Il 15 maggio non ha mai avuto un unico significato per israeliani e palestinesi, ma mai come oggi il destino dei due popoli è apparso così diverso.
Tra qualche ora gli Stati Uniti inaugureranno in pompa magna la nuova ambasciata, trasferita da Tel Aviv a Gerusalemme per decisione di Donald Trump. Andando incontro a tutti gli israeliani che considerano Gerusalemme come loro capitale unica e indivisibile da quando ne hanno conquistato la parte orientale nel 1967, gli Stati Uniti hanno infranto il consenso internazionale in virtù del quale le ambasciate straniere erano situate tutte a Tel Aviv, perché dal punto di vista giuridico l’annessione di Gerusalemme è solo un dato di fatto.

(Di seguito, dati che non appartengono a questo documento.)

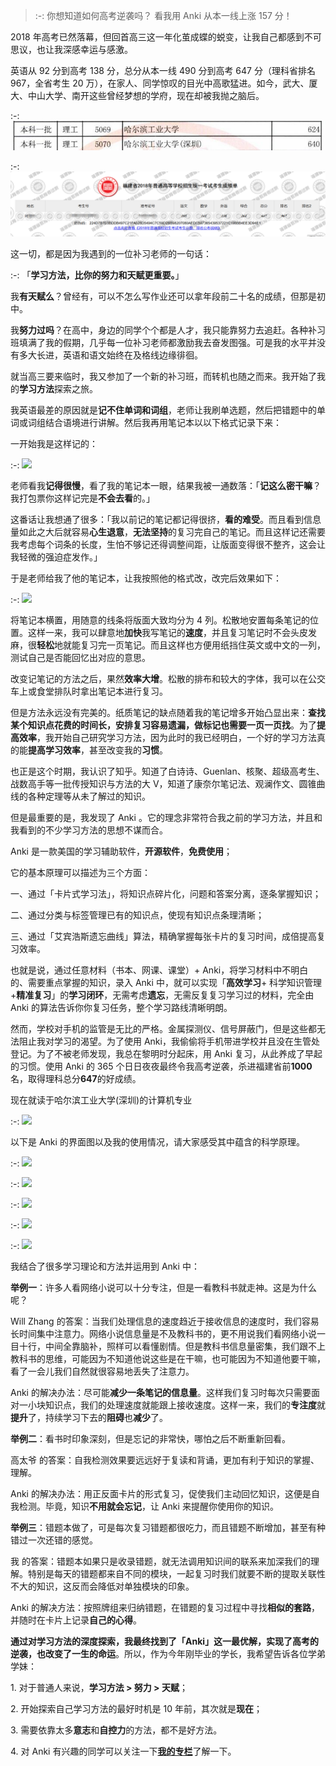 > :-: 你想知道如何高考逆袭吗？ 看我用 Anki 从本一线上涨 157 分！

2018 年高考已然落幕，但回首高三这一年化茧成蝶的蜕变，让我自己都感到不可思议，也让我深感幸运与感激。

英语从 92 分到高考 138 分，总分从本一线 490 分到高考 647 分（理科省排名 967，全省考生 20 万），在家人、同学惊叹的目光中高歌猛进。如今，武大、厦大、中山大学、南开这些曾经梦想的学府，现在却被我抛之脑后。

:-: ![](../images/screenshot_1593453028602.png)

:-: ![](../images/screenshot_1593453181673.png)

这一切，都是因为我遇到的一位补习老师的一句话：

:-: 「**学习方法，比你的努力和天赋更重要。**」

我**有天赋么**？曾经有，可以不怎么写作业还可以拿年段前二十名的成绩，但那是初中。

我**努力过吗**？在高中，身边的同学个个都是人才，我只能靠努力去追赶。各种补习班填满了我的假期，几乎每一位补习老师都激励我去奋发图强。可是我的水平并没有多大长进，英语和语文始终在及格线边缘徘徊。

就当高三要来临时，我又参加了一个新的补习班，而转机也随之而来。我开始了我的**学习方法**探索之旅。

我英语最差的原因就是**记不住单词和词组**，老师让我刷单选题，然后把错题中的单词或词组结合语境进行讲解。然后我再用笔记本以以下格式记录下来：

一开始我是这样记的：

:-: ![](https://pic4.zhimg.com/80/v2-d3a0b13d1b386828b2fc7b0cf910c513_720w.jpg)

老师看我**记得很慢**，看了我的笔记本一眼，结果我被一通数落：「**记这么密干嘛**？我打包票你这样记完是**不会去看**的。」

这番话让我想通了很多：「我以前记的笔记都记得很挤，**看的难受**。而且看到信息量如此之大后就容易**心生退意**，**无法坚持**的复习完自己的笔记。而且这样记还需要我考虑每个词条的长度，生怕不够记还得调整间距，让版面变得很不整齐，这会让我轻微的强迫症发作。」

于是老师给我了他的笔记本，让我按照他的格式改，改完后效果如下：

:-: ![](https://pic1.zhimg.com/80/v2-b83fd86651ec08adde6748dd5872f4bc_720w.jpg)

将笔记本横置，用随意的线条将版面大致均分为 4 列。松散地安置每条笔记的位置。这样一来，我可以肆意地**加快**我写笔记的**速度**，并且复习笔记时不会头皮发麻，很**轻松**地就能复习完一页笔记。而且这样也方便用纸挡住英文或中文的一列，测试自己是否能回忆出对应的意思。

改变记笔记的方法之后，果然**效率大增**。松散的排布和较大的字体，我可以在公交车上或食堂排队时拿出笔记本进行复习。

但是方法永远没有完美的。纸质笔记的缺点随着我的笔记增多开始凸显出来：**查找某个知识点花费的时间长，安排复习容易遗漏，做标记也需要一页一页找**。为了**提高效率**，我开始自己研究学习方法，因为此时的我已经明白，一个好的学习方法真的能**提高学习效率**，甚至改变我的**习惯**。

也正是这个时期，我认识了知乎。知道了白诗诗、Guenlan、核聚、超级高考生、战数高手等一批传授知识与方法的大 V，知道了康奈尔笔记法、观澜作文、圆锥曲线的各种定理等从未了解过的知识。

但是最重要的是，我发现了 Anki 。它的理念非常符合我之前的学习方法，并且和我看到的不少学习方法的思想不谋而合。

Anki 是一款美国的学习辅助软件，**开源软件**，**免费使用**；

它的基本原理可以描述为三个方面：

一、通过「卡片式学习法」，将知识点碎片化，问题和答案分离，逐条掌握知识；

二、通过分类与标签管理已有的知识点，使现有知识点条理清晰；

三、通过「艾宾浩斯遗忘曲线」算法，精确掌握每张卡片的复习时间，成倍提高复习效率。

也就是说，通过任意材料（书本、网课、课堂）+ Anki，将学习材料中不明白的、需要重点掌握的知识，录入 Anki 中，就可以实现「**高效学习**\+ 科学知识管理 +**精准复习**」的**学习闭环**，无需考虑**遗忘**，无需反复复习学习过的材料，完全由 Anki 的算法告诉你你复习任务，整个学习路线清晰明朗。

然而，学校对手机的监管是无比的严格。金属探测仪、信号屏蔽门，但是这些都无法阻止我对学习的渴望。为了使用 Anki，我偷偷将手机带进学校并且没在生管处登记。为了不被老师发现，我总在黎明时分起床，用 Anki 复习，从此养成了早起的习惯。使用 Anki 的 365 个日日夜夜最终令我高考逆袭，杀进福建省前**1000**名，取得理科总分**647**的好成绩。

现在就读于哈尔滨工业大学(深圳)的计算机专业

:-: ![](https://pic2.zhimg.com/80/v2-4fe0c58b24d58fa4640650a7851ad4b5_720w.jpg)

以下是 Anki 的界面图以及我的使用情况，请大家感受其中蕴含的科学原理。

:-: ![](https://pic4.zhimg.com/80/v2-89a052f644caf9f45c002987a3c237db_720w.jpg)

:-: ![](https://pic1.zhimg.com/80/v2-c655c0cdb591a4317d5d52514db9d888_720w.jpg)

:-: ![](https://pic3.zhimg.com/80/v2-320c19c535c24508eeedac04f29b4e8e_720w.jpg)

:-: ![](https://pic4.zhimg.com/80/v2-00a433793295a815f5ca61e82baa8bbb_720w.jpg)

:-: ![](https://pic3.zhimg.com/80/v2-a7aac545b0eca47b7518090043784f6e_720w.jpg)

我结合了很多学习理论和方法并运用到 Anki 中：

**举例一**：许多人看网络小说可以十分专注，但是一看教科书就走神。这是为什么呢？

Will Zhang 的答案：当我们处理信息的速度趋近于接收信息的速度时，我们容易长时间集中注意力。网络小说信息量是不及教科书的，更不用说我们看网络小说一目十行，中间全靠脑补，照样可以看懂剧情。但是教科书信息量密集，我们跟不上教科书的思维，可能因为不知道他说这些是在干嘛，也可能因为不知道他要干嘛，看了一会儿我们自然就很容易地丢失了注意力。

Anki 的解决办法：尽可能**减少一条笔记的信息量**。这样我们复习时每次只需要面对一小块知识点，我们的处理速度就能跟上接收速度。这样一来，我们的**专注度**就**提升**了，持续学习下去的**阻碍**也**减少**了。

**举例二**：看书时印象深刻，但是忘记的非常快，哪怕之后不断重新回看。

高太爷 的答案：自我检测效果要远远好于复读和背诵，更加有利于知识的掌握、理解。

Anki 的解决办法：用正反面卡片的形式复习，促使我们主动回忆知识，这便是自我检测。毕竟，知识**不用就会忘记**，让 Anki 来提醒你使用你的知识。

**举例三**：错题本做了，可是每次复习错题都很吃力，而且错题不断增加，甚至有种错过一次还错的感觉。

我 的答案：错题本如果只是收录错题，就无法调用知识间的联系来加深我们的理解。特别是每天的错题都来自不同的模块，一起复习时我们就要不断的提取关联性不大的知识，这反而会降低对单独模块的印象。

Anki 的解决方法：按照牌组来归纳错题，在错题的复习过程中寻找**相似的套路**，并随时在卡片上记录**自己的心得**。

**通过对学习方法的深度探索，我最终找到了「Anki」这一最优解，实现了高考的逆袭，也改变了一生的命运**。所以，作为今年刚毕业的学长，我希望告诉各位学弟学妹：

1\. 对于普通人来说，**学习方法 > 努力 > 天赋**；

2\. 开始探索自己学习方法的最好时机是 10 年前，其次就是**现在**；

3\. 需要依靠太多**意志**和**自控力**的方法，都不是好方法。

4\. 对 Anki 有兴趣的同学可以关注一下[**我的专栏**](https://zhuanlan.zhihu.com/ankigaokao)了解一下。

In questo modo Israele fa segnare un punto importante, coronando una settimana molto positiva. L’8 maggio gli Stati Uniti si sono ritirati dal compromesso nucleare siglato dalle grandi potenze e dall’Iran nel 2015. Nessuno sa quali saranno le conseguenze di questa decisione. Molti israeliani, giustamente, si preoccupano, ma la notizia rappresenta comunque un trionfo personale per il primo ministro Benjamin Netanyahu, convinto che l’accordo conceda a Teheran i mezzi finanziari per alimentare la proiezione iraniana in tutto il Medio Oriente, fino alla frontiera con Israele.
I paesi sunniti, Arabia Saudita in testa, si sono riavvicinati a Israele per contrastare il comune nemico iraniano
La verità è che i guardiani della rivoluzione, l’esercito del regime iraniano, stanno effettivamente costruendo delle basi al confine orientale di Israele, ma quando alla metà della settimana l’esercito israeliano ha colpito le strutture iraniane in Siria l’Iran non ha reagito, perché difficilmente potrebbe permettersi il lusso di aprire un altro fronte.

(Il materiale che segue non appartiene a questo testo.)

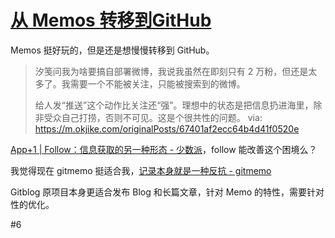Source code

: # [从 Memos 转移到GitHub](https://github.com/VandeeFeng/gitmemo/issues/11)

Memos 挺好玩的，但是还是想慢慢转移到 GitHub。

> 汐笺问我为啥要搞自部署微博，我说我虽然在即刻只有 2 万粉，但还是太多了。我需要一个不能被关注，只能被搜索到的微博。
> 
> 给人发“推送”这个动作比关注还“强”。理想中的状态是把信息扔进海里，除非受众自己打捞，否则不可见。这是个很共性的问题。
> via: https://m.okjike.com/originalPosts/67401af2ecc64b4d41f0520e

[App+1 | Follow：信息获取的另一种形态 - 少数派](https://sspai.com/post/94104)，follow 能改善这个困境么？

我觉得现在 gitmemo 挺适合我，[记录本身就是一种反抗 - gitmemo](https://www.vandee.art/2024-11-21-recording-is-resistance.html) 
<!--more-->
Gitblog 原项目本身更适合发布 Blog 和长篇文章，针对 Memo 的特性，需要针对性的优化。

#6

Poi c’è stato l’Eurovision e infine il trasferimento dell’ambasciata americana. Tutto sembra sorridere a Israele. I palestinesi, dal canto loro, si preparano per le grandi manifestazioni del 14 e del 15 maggio, organizzate a Gaza e in Cisgiordania. Ormai da sette settimane a Gaza le manifestazioni si svolgono ogni week end. Il bilancio provvisorio è di 54 morti. La solitudine dei palestinesi non è mai stata così completa, perché i paesi sunniti, Arabia Saudita in testa, si sono chiaramente riavvicinati a Israele per contrastare il comune nemico iraniano.
I palestinesi non possono contare su nessuno. Le loro divisioni interne sono talmente profonde e la loro impotenza talmente evidente che la destra israeliana non si preoccupa minimamente di cercare un accordo di pace.